Exercise goal = Copy each line of the entries that contains the word "also".

Collected data:
+ + + + + + +
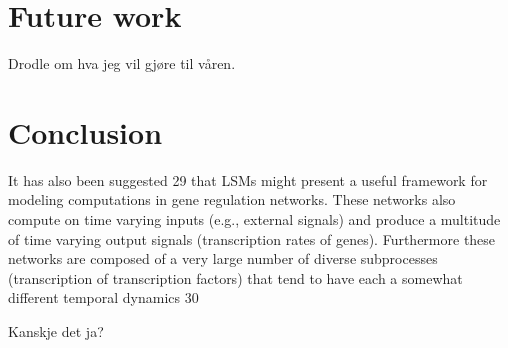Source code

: \section{Future work}

Drodle om hva jeg vil gjøre til våren.

\section{Conclusion}

It has also been suggested 29 that LSMs might present a useful framework
for modeling computations in gene regulation networks. These networks
also compute on time varying inputs (e.g., external signals) and
produce a multitude of time varying output signals (transcription rates of
genes). Furthermore these networks are composed of a very large number
of diverse subprocesses (transcription of transcription factors) that tend to
have each a somewhat different temporal dynamics 30

Kanskje det ja?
+ + + + + + +
Result of the exercise =
It has also been suggested 29 that LSMs might present a useful framework
also compute on time varying inputs (e.g., external signals) and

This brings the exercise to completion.